** Work to complete **
Below is a set of records. Repeat them verbatim without the pictures.

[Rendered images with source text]
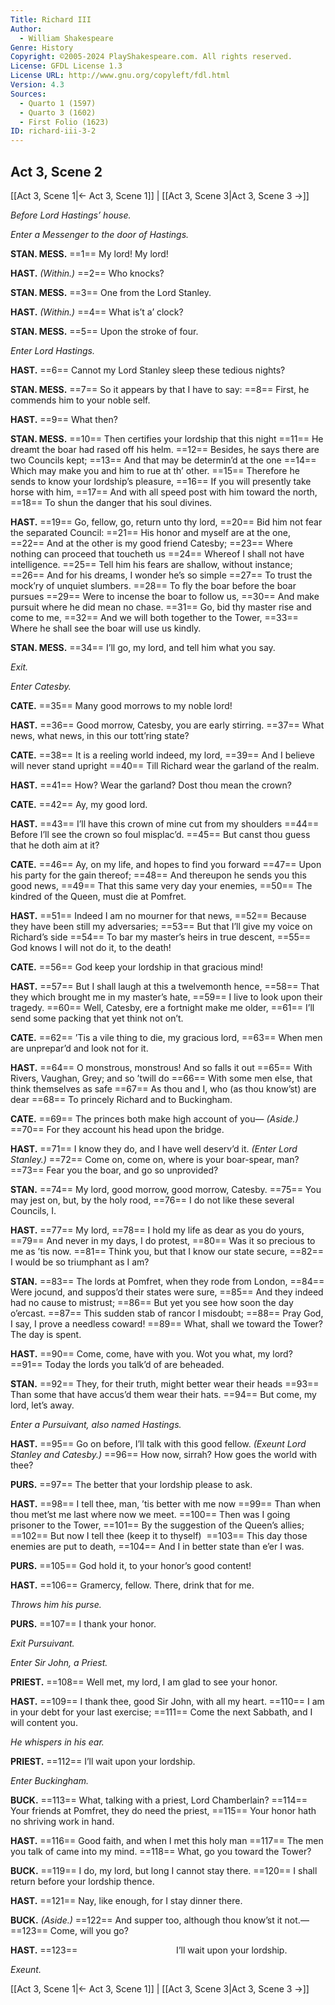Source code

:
 ```yaml
---
Title: Richard III
Author: 
  - William Shakespeare
Genre: History
Copyright: ©2005-2024 PlayShakespeare.com. All rights reserved.
License: GFDL License 1.3
License URL: http://www.gnu.org/copyleft/fdl.html
Version: 4.3
Sources:
  - Quarto 1 (1597)
  - Quarto 3 (1602)
  - First Folio (1623)
ID: richard-iii-3-2
---
```


## Act 3, Scene 2
[[Act 3, Scene 1|← Act 3, Scene 1]] | [[Act 3, Scene 3|Act 3, Scene 3 →]]

*Before Lord Hastings’ house.*

*Enter a Messenger to the door of Hastings.*

**STAN. MESS.**
==1== My lord! My lord!

**HAST.**
*(Within.)*
==2== Who knocks?

**STAN. MESS.**
==3== One from the Lord Stanley.

**HAST.**
*(Within.)*
==4== What is’t a’ clock?

**STAN. MESS.**
==5== Upon the stroke of four.

*Enter Lord Hastings.*

**HAST.**
==6== Cannot my Lord Stanley sleep these tedious nights?

**STAN. MESS.**
==7== So it appears by that I have to say:
==8== First, he commends him to your noble self.

**HAST.**
==9== What then?

**STAN. MESS.**
==10== Then certifies your lordship that this night
==11== He dreamt the boar had rased off his helm.
==12== Besides, he says there are two Councils kept;
==13== And that may be determin’d at the one
==14== Which may make you and him to rue at th’ other.
==15== Therefore he sends to know your lordship’s pleasure,
==16== If you will presently take horse with him,
==17== And with all speed post with him toward the north,
==18== To shun the danger that his soul divines.

**HAST.**
==19== Go, fellow, go, return unto thy lord,
==20== Bid him not fear the separated Council:
==21== His honor and myself are at the one,
==22== And at the other is my good friend Catesby;
==23== Where nothing can proceed that toucheth us
==24== Whereof I shall not have intelligence.
==25== Tell him his fears are shallow, without instance;
==26== And for his dreams, I wonder he’s so simple
==27== To trust the mock’ry of unquiet slumbers.
==28== To fly the boar before the boar pursues
==29== Were to incense the boar to follow us,
==30== And make pursuit where he did mean no chase.
==31== Go, bid thy master rise and come to me,
==32== And we will both together to the Tower,
==33== Where he shall see the boar will use us kindly.

**STAN. MESS.**
==34== I’ll go, my lord, and tell him what you say.

*Exit.*

*Enter Catesby.*

**CATE.**
==35== Many good morrows to my noble lord!

**HAST.**
==36== Good morrow, Catesby, you are early stirring.
==37== What news, what news, in this our tott’ring state?

**CATE.**
==38== It is a reeling world indeed, my lord,
==39== And I believe will never stand upright
==40== Till Richard wear the garland of the realm.

**HAST.**
==41== How? Wear the garland? Dost thou mean the crown?

**CATE.**
==42== Ay, my good lord.

**HAST.**
==43== I’ll have this crown of mine cut from my shoulders
==44== Before I’ll see the crown so foul misplac’d.
==45== But canst thou guess that he doth aim at it?

**CATE.**
==46== Ay, on my life, and hopes to find you forward
==47== Upon his party for the gain thereof;
==48== And thereupon he sends you this good news,
==49== That this same very day your enemies,
==50== The kindred of the Queen, must die at Pomfret.

**HAST.**
==51== Indeed I am no mourner for that news,
==52== Because they have been still my adversaries;
==53== But that I’ll give my voice on Richard’s side
==54== To bar my master’s heirs in true descent,
==55== God knows I will not do it, to the death!

**CATE.**
==56== God keep your lordship in that gracious mind!

**HAST.**
==57== But I shall laugh at this a twelvemonth hence,
==58== That they which brought me in my master’s hate,
==59== I live to look upon their tragedy.
==60== Well, Catesby, ere a fortnight make me older,
==61== I’ll send some packing that yet think not on’t.

**CATE.**
==62== ’Tis a vile thing to die, my gracious lord,
==63== When men are unprepar’d and look not for it.

**HAST.**
==64== O monstrous, monstrous! And so falls it out
==65== With Rivers, Vaughan, Grey; and so ’twill do
==66== With some men else, that think themselves as safe
==67== As thou and I, who (as thou know’st) are dear
==68== To princely Richard and to Buckingham.

**CATE.**
==69== The princes both make high account of you⁠—
*(Aside.)*
==70== For they account his head upon the bridge.

**HAST.**
==71== I know they do, and I have well deserv’d it.
*(Enter Lord Stanley.)*
==72== Come on, come on, where is your boar-spear, man?
==73== Fear you the boar, and go so unprovided?

**STAN.**
==74== My lord, good morrow, good morrow, Catesby.
==75== You may jest on, but, by the holy rood,
==76== I do not like these several Councils, I.

**HAST.**
==77== My lord,
==78== I hold my life as dear as you do yours,
==79== And never in my days, I do protest,
==80== Was it so precious to me as ’tis now.
==81== Think you, but that I know our state secure,
==82== I would be so triumphant as I am?

**STAN.**
==83== The lords at Pomfret, when they rode from London,
==84== Were jocund, and suppos’d their states were sure,
==85== And they indeed had no cause to mistrust;
==86== But yet you see how soon the day o’ercast.
==87== This sudden stab of rancor I misdoubt;
==88== Pray God, I say, I prove a needless coward!
==89== What, shall we toward the Tower? The day is spent.

**HAST.**
==90== Come, come, have with you. Wot you what, my lord?
==91== Today the lords you talk’d of are beheaded.

**STAN.**
==92== They, for their truth, might better wear their heads
==93== Than some that have accus’d them wear their hats.
==94== But come, my lord, let’s away.

*Enter a Pursuivant, also named Hastings.*

**HAST.**
==95== Go on before, I’ll talk with this good fellow.
*(Exeunt Lord Stanley and Catesby.)*
==96== How now, sirrah? How goes the world with thee?

**PURS.**
==97== The better that your lordship please to ask.

**HAST.**
==98== I tell thee, man, ’tis better with me now
==99== Than when thou met’st me last where now we meet.
==100== Then was I going prisoner to the Tower,
==101== By the suggestion of the Queen’s allies;
==102== But now I tell thee (keep it to thyself) 
==103== This day those enemies are put to death,
==104== And I in better state than e’er I was.

**PURS.**
==105== God hold it, to your honor’s good content!

**HAST.**
==106== Gramercy, fellow. There, drink that for me.

*Throws him his purse.*

**PURS.**
==107== I thank your honor.

*Exit Pursuivant.*

*Enter Sir John, a Priest.*

**PRIEST.**
==108== Well met, my lord, I am glad to see your honor.

**HAST.**
==109== I thank thee, good Sir John, with all my heart.
==110== I am in your debt for your last exercise;
==111== Come the next Sabbath, and I will content you.

*He whispers in his ear.*

**PRIEST.**
==112== I’ll wait upon your lordship.

*Enter Buckingham.*

**BUCK.**
==113== What, talking with a priest, Lord Chamberlain?
==114== Your friends at Pomfret, they do need the priest,
==115== Your honor hath no shriving work in hand.

**HAST.**
==116== Good faith, and when I met this holy man
==117== The men you talk of came into my mind.
==118== What, go you toward the Tower?

**BUCK.**
==119== I do, my lord, but long I cannot stay there.
==120== I shall return before your lordship thence.

**HAST.**
==121== Nay, like enough, for I stay dinner there.

**BUCK.**
*(Aside.)*
==122== And supper too, although thou know’st it not.⁠—
==123== Come, will you go?

**HAST.**
==123==            I’ll wait upon your lordship.

*Exeunt.*

[[Act 3, Scene 1|← Act 3, Scene 1]] | [[Act 3, Scene 3|Act 3, Scene 3 →]]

** Answer for the task **
Source code

:
 ```yaml
---
Title: Richard III
Author: 
  - William Shakespeare
Genre: History
Copyright: ©2005-2024 PlayShakespeare.com. All rights reserved.
License: GFDL License 1.3
License URL: http://www.gnu.org/copyleft/fdl.html
Version: 4.3
Sources:
  - Quarto 1 (1597)
  - Quarto 3 (1602)
  - First Folio (1623)
ID: richard-iii-3-2
---
```


## Act 3, Scene 2
[[Act 3, Scene 1|← Act 3, Scene 1]] | [[Act 3, Scene 3|Act 3, Scene 3 →]]

*Before Lord Hastings’ house.*

*Enter a Messenger to the door of Hastings.*

**STAN. MESS.**
==1== My lord! My lord!

**HAST.**
*(Within.)*
==2== Who knocks?

**STAN. MESS.**
==3== One from the Lord Stanley.

**HAST.**
*(Within.)*
==4== What is’t a’ clock?

**STAN. MESS.**
==5== Upon the stroke of four.

*Enter Lord Hastings.*

**HAST.**
==6== Cannot my Lord Stanley sleep these tedious nights?

**STAN. MESS.**
==7== So it appears by that I have to say:
==8== First, he commends him to your noble self.

**HAST.**
==9== What then?

**STAN. MESS.**
==10== Then certifies your lordship that this night
==11== He dreamt the boar had rased off his helm.
==12== Besides, he says there are two Councils kept;
==13== And that may be determin’d at the one
==14== Which may make you and him to rue at th’ other.
==15== Therefore he sends to know your lordship’s pleasure,
==16== If you will presently take horse with him,
==17== And with all speed post with him toward the north,
==18== To shun the danger that his soul divines.

**HAST.**
==19== Go, fellow, go, return unto thy lord,
==20== Bid him not fear the separated Council:
==21== His honor and myself are at the one,
==22== And at the other is my good friend Catesby;
==23== Where nothing can proceed that toucheth us
==24== Whereof I shall not have intelligence.
==25== Tell him his fears are shallow, without instance;
==26== And for his dreams, I wonder he’s so simple
==27== To trust the mock’ry of unquiet slumbers.
==28== To fly the boar before the boar pursues
==29== Were to incense the boar to follow us,
==30== And make pursuit where he did mean no chase.
==31== Go, bid thy master rise and come to me,
==32== And we will both together to the Tower,
==33== Where he shall see the boar will use us kindly.

**STAN. MESS.**
==34== I’ll go, my lord, and tell him what you say.

*Exit.*

*Enter Catesby.*

**CATE.**
==35== Many good morrows to my noble lord!

**HAST.**
==36== Good morrow, Catesby, you are early stirring.
==37== What news, what news, in this our tott’ring state?

**CATE.**
==38== It is a reeling world indeed, my lord,
==39== And I believe will never stand upright
==40== Till Richard wear the garland of the realm.

**HAST.**
==41== How? Wear the garland? Dost thou mean the crown?

**CATE.**
==42== Ay, my good lord.

**HAST.**
==43== I’ll have this crown of mine cut from my shoulders
==44== Before I’ll see the crown so foul misplac’d.
==45== But canst thou guess that he doth aim at it?

**CATE.**
==46== Ay, on my life, and hopes to find you forward
==47== Upon his party for the gain thereof;
==48== And thereupon he sends you this good news,
==49== That this same very day your enemies,
==50== The kindred of the Queen, must die at Pomfret.

**HAST.**
==51== Indeed I am no mourner for that news,
==52== Because they have been still my adversaries;
==53== But that I’ll give my voice on Richard’s side
==54== To bar my master’s heirs in true descent,
==55== God knows I will not do it, to the death!

**CATE.**
==56== God keep your lordship in that gracious mind!

**HAST.**
==57== But I shall laugh at this a twelvemonth hence,
==58== That they which brought me in my master’s hate,
==59== I live to look upon their tragedy.
==60== Well, Catesby, ere a fortnight make me older,
==61== I’ll send some packing that yet think not on’t.

**CATE.**
==62== ’Tis a vile thing to die, my gracious lord,
==63== When men are unprepar’d and look not for it.

**HAST.**
==64== O monstrous, monstrous! And so falls it out
==65== With Rivers, Vaughan, Grey; and so ’twill do
==66== With some men else, that think themselves as safe
==67== As thou and I, who (as thou know’st) are dear
==68== To princely Richard and to Buckingham.

**CATE.**
==69== The princes both make high account of you⁠—
*(Aside.)*
==70== For they account his head upon the bridge.

**HAST.**
==71== I know they do, and I have well deserv’d it.
*(Enter Lord Stanley.)*
==72== Come on, come on, where is your boar-spear, man?
==73== Fear you the boar, and go so unprovided?

**STAN.**
==74== My lord, good morrow, good morrow, Catesby.
==75== You may jest on, but, by the holy rood,
==76== I do not like these several Councils, I.

**HAST.**
==77== My lord,
==78== I hold my life as dear as you do yours,
==79== And never in my days, I do protest,
==80== Was it so precious to me as ’tis now.
==81== Think you, but that I know our state secure,
==82== I would be so triumphant as I am?

**STAN.**
==83== The lords at Pomfret, when they rode from London,
==84== Were jocund, and suppos’d their states were sure,
==85== And they indeed had no cause to mistrust;
==86== But yet you see how soon the day o’ercast.
==87== This sudden stab of rancor I misdoubt;
==88== Pray God, I say, I prove a needless coward!
==89== What, shall we toward the Tower? The day is spent.

**HAST.**
==90== Come, come, have with you. Wot you what, my lord?
==91== Today the lords you talk’d of are beheaded.

**STAN.**
==92== They, for their truth, might better wear their heads
==93== Than some that have accus’d them wear their hats.
==94== But come, my lord, let’s away.

*Enter a Pursuivant, also named Hastings.*

**HAST.**
==95== Go on before, I’ll talk with this good fellow.
*(Exeunt Lord Stanley and Catesby.)*
==96== How now, sirrah? How goes the world with thee?

**PURS.**
==97== The better that your lordship please to ask.

**HAST.**
==98== I tell thee, man, ’tis better with me now
==99== Than when thou met’st me last where now we meet.
==100== Then was I going prisoner to the Tower,
==101== By the suggestion of the Queen’s allies;
==102== But now I tell thee (keep it to thyself) 
==103== This day those enemies are put to death,
==104== And I in better state than e’er I was.

**PURS.**
==105== God hold it, to your honor’s good content!

**HAST.**
==106== Gramercy, fellow. There, drink that for me.

*Throws him his purse.*

**PURS.**
==107== I thank your honor.

*Exit Pursuivant.*

*Enter Sir John, a Priest.*

**PRIEST.**
==108== Well met, my lord, I am glad to see your honor.

**HAST.**
==109== I thank thee, good Sir John, with all my heart.
==110== I am in your debt for your last exercise;
==111== Come the next Sabbath, and I will content you.

*He whispers in his ear.*

**PRIEST.**
==112== I’ll wait upon your lordship.

*Enter Buckingham.*

**BUCK.**
==113== What, talking with a priest, Lord Chamberlain?
==114== Your friends at Pomfret, they do need the priest,
==115== Your honor hath no shriving work in hand.

**HAST.**
==116== Good faith, and when I met this holy man
==117== The men you talk of came into my mind.
==118== What, go you toward the Tower?

**BUCK.**
==119== I do, my lord, but long I cannot stay there.
==120== I shall return before your lordship thence.

**HAST.**
==121== Nay, like enough, for I stay dinner there.

**BUCK.**
*(Aside.)*
==122== And supper too, although thou know’st it not.⁠—
==123== Come, will you go?

**HAST.**
==123==            I’ll wait upon your lordship.

*Exeunt.*

[[Act 3, Scene 1|← Act 3, Scene 1]] | [[Act 3, Scene 3|Act 3, Scene 3 →]]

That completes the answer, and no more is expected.